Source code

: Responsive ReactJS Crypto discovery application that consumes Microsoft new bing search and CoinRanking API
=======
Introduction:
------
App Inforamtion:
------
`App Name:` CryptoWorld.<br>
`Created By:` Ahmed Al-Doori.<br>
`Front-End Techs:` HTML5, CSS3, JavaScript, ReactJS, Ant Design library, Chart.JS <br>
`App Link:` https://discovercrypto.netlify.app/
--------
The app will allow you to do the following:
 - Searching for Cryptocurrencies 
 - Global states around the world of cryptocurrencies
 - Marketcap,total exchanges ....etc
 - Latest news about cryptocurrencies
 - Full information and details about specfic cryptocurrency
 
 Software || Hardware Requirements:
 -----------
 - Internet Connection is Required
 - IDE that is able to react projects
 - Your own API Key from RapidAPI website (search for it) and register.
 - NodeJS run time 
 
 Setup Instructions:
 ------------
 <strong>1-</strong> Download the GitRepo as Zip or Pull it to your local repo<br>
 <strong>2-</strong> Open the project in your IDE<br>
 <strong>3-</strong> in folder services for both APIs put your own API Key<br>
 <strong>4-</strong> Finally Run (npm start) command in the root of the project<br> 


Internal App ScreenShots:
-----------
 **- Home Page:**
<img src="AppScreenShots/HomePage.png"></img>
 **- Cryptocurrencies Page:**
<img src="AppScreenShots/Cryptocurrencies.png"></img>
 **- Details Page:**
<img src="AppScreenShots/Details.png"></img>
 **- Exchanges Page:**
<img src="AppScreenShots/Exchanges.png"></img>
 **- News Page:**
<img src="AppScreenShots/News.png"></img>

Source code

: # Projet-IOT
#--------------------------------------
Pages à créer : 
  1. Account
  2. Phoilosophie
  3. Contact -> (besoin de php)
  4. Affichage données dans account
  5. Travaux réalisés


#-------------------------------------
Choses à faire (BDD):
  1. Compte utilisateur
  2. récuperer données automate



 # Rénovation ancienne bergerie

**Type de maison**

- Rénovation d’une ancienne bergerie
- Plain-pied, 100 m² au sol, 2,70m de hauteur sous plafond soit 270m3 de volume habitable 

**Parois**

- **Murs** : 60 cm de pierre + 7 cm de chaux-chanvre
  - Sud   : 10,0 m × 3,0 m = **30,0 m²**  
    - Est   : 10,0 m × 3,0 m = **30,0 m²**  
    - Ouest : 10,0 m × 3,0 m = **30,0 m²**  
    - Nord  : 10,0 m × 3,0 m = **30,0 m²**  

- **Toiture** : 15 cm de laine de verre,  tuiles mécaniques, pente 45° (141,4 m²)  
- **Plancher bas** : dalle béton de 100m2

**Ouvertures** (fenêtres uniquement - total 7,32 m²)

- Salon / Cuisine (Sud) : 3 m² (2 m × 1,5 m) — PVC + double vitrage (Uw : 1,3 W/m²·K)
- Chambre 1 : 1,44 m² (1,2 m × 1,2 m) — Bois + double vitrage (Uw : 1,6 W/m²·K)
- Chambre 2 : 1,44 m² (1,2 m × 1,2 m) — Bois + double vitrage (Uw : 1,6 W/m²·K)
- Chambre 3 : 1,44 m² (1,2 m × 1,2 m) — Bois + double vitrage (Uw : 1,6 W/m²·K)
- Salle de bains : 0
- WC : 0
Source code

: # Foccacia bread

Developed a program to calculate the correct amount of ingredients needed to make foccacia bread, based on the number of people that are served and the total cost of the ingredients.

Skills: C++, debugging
━━━━
-- WHAT THE EXERCISE ASKS --
All of the material should be set down exactly as it reads.

-- ANSWER TO THE EXERCISE --
Source code

: Responsive ReactJS Crypto discovery application that consumes Microsoft new bing search and CoinRanking API
=======
Introduction:
------
App Inforamtion:
------
`App Name:` CryptoWorld.<br>
`Created By:` Ahmed Al-Doori.<br>
`Front-End Techs:` HTML5, CSS3, JavaScript, ReactJS, Ant Design library, Chart.JS <br>
`App Link:` https://discovercrypto.netlify.app/
--------
The app will allow you to do the following:
 - Searching for Cryptocurrencies 
 - Global states around the world of cryptocurrencies
 - Marketcap,total exchanges ....etc
 - Latest news about cryptocurrencies
 - Full information and details about specfic cryptocurrency
 
 Software || Hardware Requirements:
 -----------
 - Internet Connection is Required
 - IDE that is able to react projects
 - Your own API Key from RapidAPI website (search for it) and register.
 - NodeJS run time 
 
 Setup Instructions:
 ------------
 <strong>1-</strong> Download the GitRepo as Zip or Pull it to your local repo<br>
 <strong>2-</strong> Open the project in your IDE<br>
 <strong>3-</strong> in folder services for both APIs put your own API Key<br>
 <strong>4-</strong> Finally Run (npm start) command in the root of the project<br> 


Internal App ScreenShots:
-----------
 **- Home Page:**
<img src="AppScreenShots/HomePage.png"></img>
 **- Cryptocurrencies Page:**
<img src="AppScreenShots/Cryptocurrencies.png"></img>
 **- Details Page:**
<img src="AppScreenShots/Details.png"></img>
 **- Exchanges Page:**
<img src="AppScreenShots/Exchanges.png"></img>
 **- News Page:**
<img src="AppScreenShots/News.png"></img>

Source code

: # Projet-IOT
#--------------------------------------
Pages à créer : 
  1. Account
  2. Phoilosophie
  3. Contact -> (besoin de php)
  4. Affichage données dans account
  5. Travaux réalisés


#-------------------------------------
Choses à faire (BDD):
  1. Compte utilisateur
  2. récuperer données automate



 # Rénovation ancienne bergerie

**Type de maison**

- Rénovation d’une ancienne bergerie
- Plain-pied, 100 m² au sol, 2,70m de hauteur sous plafond soit 270m3 de volume habitable 

**Parois**

- **Murs** : 60 cm de pierre + 7 cm de chaux-chanvre
  - Sud   : 10,0 m × 3,0 m = **30,0 m²**  
    - Est   : 10,0 m × 3,0 m = **30,0 m²**  
    - Ouest : 10,0 m × 3,0 m = **30,0 m²**  
    - Nord  : 10,0 m × 3,0 m = **30,0 m²**  

- **Toiture** : 15 cm de laine de verre,  tuiles mécaniques, pente 45° (141,4 m²)  
- **Plancher bas** : dalle béton de 100m2

**Ouvertures** (fenêtres uniquement - total 7,32 m²)

- Salon / Cuisine (Sud) : 3 m² (2 m × 1,5 m) — PVC + double vitrage (Uw : 1,3 W/m²·K)
- Chambre 1 : 1,44 m² (1,2 m × 1,2 m) — Bois + double vitrage (Uw : 1,6 W/m²·K)
- Chambre 2 : 1,44 m² (1,2 m × 1,2 m) — Bois + double vitrage (Uw : 1,6 W/m²·K)
- Chambre 3 : 1,44 m² (1,2 m × 1,2 m) — Bois + double vitrage (Uw : 1,6 W/m²·K)
- Salle de bains : 0
- WC : 0
Source code

: # Foccacia bread

Developed a program to calculate the correct amount of ingredients needed to make foccacia bread, based on the number of people that are served and the total cost of the ingredients.

Skills: C++, debugging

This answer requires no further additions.